WHAT IS REQUIRED:
All that is needed is each line of the entries holding the word "values", copied as it stands.

RECORD SET:
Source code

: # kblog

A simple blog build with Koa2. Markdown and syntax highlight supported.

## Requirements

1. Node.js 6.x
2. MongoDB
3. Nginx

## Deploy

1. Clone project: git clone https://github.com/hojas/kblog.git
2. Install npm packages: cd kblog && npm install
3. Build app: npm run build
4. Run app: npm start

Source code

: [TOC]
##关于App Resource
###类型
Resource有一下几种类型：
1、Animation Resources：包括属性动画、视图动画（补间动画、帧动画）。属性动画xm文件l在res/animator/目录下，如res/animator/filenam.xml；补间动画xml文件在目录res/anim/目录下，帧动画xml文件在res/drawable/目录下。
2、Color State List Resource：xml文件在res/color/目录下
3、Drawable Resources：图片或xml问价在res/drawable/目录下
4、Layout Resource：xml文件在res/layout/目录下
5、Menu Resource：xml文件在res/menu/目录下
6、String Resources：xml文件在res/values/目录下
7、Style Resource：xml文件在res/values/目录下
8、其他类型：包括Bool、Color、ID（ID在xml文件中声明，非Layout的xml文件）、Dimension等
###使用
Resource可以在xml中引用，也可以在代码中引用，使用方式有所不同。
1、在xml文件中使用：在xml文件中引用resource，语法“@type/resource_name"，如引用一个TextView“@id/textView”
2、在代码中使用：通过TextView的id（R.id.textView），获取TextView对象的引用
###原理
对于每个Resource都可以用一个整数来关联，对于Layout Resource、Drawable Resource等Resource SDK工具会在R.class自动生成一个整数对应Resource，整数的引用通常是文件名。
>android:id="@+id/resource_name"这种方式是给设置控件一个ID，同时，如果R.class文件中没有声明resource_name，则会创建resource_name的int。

RESULT OF THIS TASK:
6、String Resources：xml文件在res/values/目录下
7、Style Resource：xml文件在res/values/目录下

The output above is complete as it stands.